= Beginning of Section =

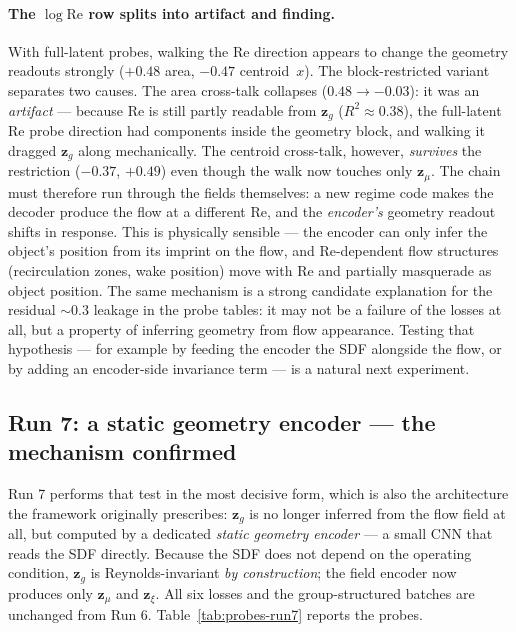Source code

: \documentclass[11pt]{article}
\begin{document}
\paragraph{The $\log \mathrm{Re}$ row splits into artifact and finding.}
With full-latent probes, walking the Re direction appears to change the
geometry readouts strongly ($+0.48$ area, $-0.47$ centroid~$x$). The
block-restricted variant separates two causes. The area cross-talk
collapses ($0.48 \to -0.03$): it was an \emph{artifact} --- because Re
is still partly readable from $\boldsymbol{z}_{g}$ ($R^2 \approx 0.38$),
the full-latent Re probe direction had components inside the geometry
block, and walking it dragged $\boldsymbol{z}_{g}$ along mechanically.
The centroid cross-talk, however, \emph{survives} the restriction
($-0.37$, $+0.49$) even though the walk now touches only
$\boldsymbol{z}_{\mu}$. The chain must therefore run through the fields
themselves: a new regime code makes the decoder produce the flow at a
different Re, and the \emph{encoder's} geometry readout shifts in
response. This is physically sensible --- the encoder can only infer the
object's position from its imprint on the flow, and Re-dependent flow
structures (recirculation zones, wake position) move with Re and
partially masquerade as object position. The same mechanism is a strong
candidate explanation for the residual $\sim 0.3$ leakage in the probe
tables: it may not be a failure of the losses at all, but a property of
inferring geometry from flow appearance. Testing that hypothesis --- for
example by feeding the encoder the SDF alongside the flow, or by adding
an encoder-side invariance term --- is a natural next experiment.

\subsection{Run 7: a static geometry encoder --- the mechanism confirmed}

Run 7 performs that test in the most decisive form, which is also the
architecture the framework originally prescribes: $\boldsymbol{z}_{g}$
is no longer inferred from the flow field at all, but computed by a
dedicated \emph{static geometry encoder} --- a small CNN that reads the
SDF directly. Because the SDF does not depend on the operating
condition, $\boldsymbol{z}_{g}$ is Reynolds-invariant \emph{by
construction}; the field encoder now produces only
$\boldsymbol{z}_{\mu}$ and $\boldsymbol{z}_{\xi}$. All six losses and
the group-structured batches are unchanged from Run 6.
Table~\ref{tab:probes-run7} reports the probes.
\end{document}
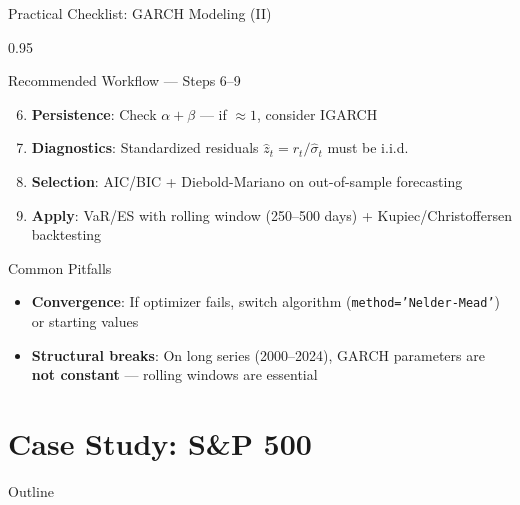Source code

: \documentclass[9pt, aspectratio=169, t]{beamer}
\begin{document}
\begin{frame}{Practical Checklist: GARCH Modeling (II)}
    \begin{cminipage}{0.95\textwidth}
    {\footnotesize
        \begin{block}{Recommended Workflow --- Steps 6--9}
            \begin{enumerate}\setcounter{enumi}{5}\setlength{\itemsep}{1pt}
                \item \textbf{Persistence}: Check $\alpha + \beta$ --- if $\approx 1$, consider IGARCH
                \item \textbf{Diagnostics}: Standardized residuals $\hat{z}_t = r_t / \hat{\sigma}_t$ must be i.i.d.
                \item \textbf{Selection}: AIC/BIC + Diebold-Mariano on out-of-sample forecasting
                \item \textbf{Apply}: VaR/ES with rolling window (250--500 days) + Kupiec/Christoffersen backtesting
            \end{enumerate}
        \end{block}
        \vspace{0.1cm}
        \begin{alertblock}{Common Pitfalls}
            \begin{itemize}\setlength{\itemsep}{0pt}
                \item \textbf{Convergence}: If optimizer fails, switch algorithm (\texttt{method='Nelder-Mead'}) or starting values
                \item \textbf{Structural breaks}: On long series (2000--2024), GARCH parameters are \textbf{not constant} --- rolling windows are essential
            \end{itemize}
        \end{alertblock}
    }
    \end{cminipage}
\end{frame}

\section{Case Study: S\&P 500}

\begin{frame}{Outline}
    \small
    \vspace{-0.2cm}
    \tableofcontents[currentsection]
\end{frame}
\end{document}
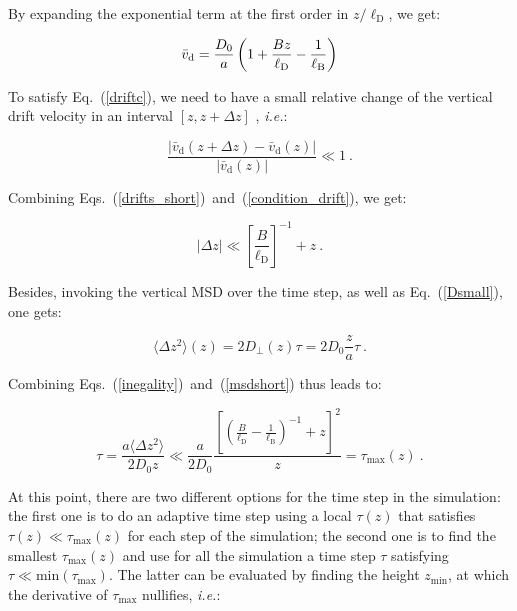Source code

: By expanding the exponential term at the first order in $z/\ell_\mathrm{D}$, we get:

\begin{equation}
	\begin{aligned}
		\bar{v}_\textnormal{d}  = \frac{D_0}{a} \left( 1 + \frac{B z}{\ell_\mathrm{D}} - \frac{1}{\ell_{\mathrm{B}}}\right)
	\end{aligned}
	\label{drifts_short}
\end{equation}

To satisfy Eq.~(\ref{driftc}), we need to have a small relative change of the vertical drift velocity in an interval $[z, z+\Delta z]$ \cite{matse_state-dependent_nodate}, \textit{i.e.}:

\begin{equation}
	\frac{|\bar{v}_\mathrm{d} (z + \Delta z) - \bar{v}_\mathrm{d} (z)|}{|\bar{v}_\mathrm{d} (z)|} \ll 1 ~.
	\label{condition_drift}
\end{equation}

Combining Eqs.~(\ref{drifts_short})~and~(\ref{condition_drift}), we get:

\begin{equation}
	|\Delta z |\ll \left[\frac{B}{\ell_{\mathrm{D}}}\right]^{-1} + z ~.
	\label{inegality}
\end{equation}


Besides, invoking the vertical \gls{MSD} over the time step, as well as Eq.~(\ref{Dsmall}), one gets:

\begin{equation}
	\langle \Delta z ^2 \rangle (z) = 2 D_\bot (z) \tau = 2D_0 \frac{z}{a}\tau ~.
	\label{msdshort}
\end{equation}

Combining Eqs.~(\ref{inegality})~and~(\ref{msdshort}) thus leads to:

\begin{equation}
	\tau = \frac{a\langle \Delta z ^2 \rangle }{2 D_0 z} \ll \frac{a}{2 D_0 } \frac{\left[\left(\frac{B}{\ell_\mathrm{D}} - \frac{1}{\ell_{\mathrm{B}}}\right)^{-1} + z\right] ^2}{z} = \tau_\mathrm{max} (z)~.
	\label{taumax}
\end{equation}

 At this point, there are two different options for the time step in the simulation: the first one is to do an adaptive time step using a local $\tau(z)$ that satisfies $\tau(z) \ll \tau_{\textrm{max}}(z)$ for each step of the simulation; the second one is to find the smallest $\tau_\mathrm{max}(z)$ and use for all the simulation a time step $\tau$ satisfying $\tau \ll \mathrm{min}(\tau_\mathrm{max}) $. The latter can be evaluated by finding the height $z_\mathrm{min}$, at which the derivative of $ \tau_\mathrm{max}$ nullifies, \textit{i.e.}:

= End of Section =

* _EXERCISE OBJECTIVE_
Lines of the material that contain the word "boldsymbol" are to be gathered.

* _ANSWER TO THIS EXERCISE_
is still partly readable from $\boldsymbol{z}_{g}$ ($R^2 \approx 0.38$),
block, and walking it dragged $\boldsymbol{z}_{g}$ along mechanically.
$\boldsymbol{z}_{\mu}$. The chain must therefore run through the fields
architecture the framework originally prescribes: $\boldsymbol{z}_{g}$
condition, $\boldsymbol{z}_{g}$ is Reynolds-invariant \emph{by
$\boldsymbol{z}_{\mu}$ and $\boldsymbol{z}_{\xi}$. All six losses and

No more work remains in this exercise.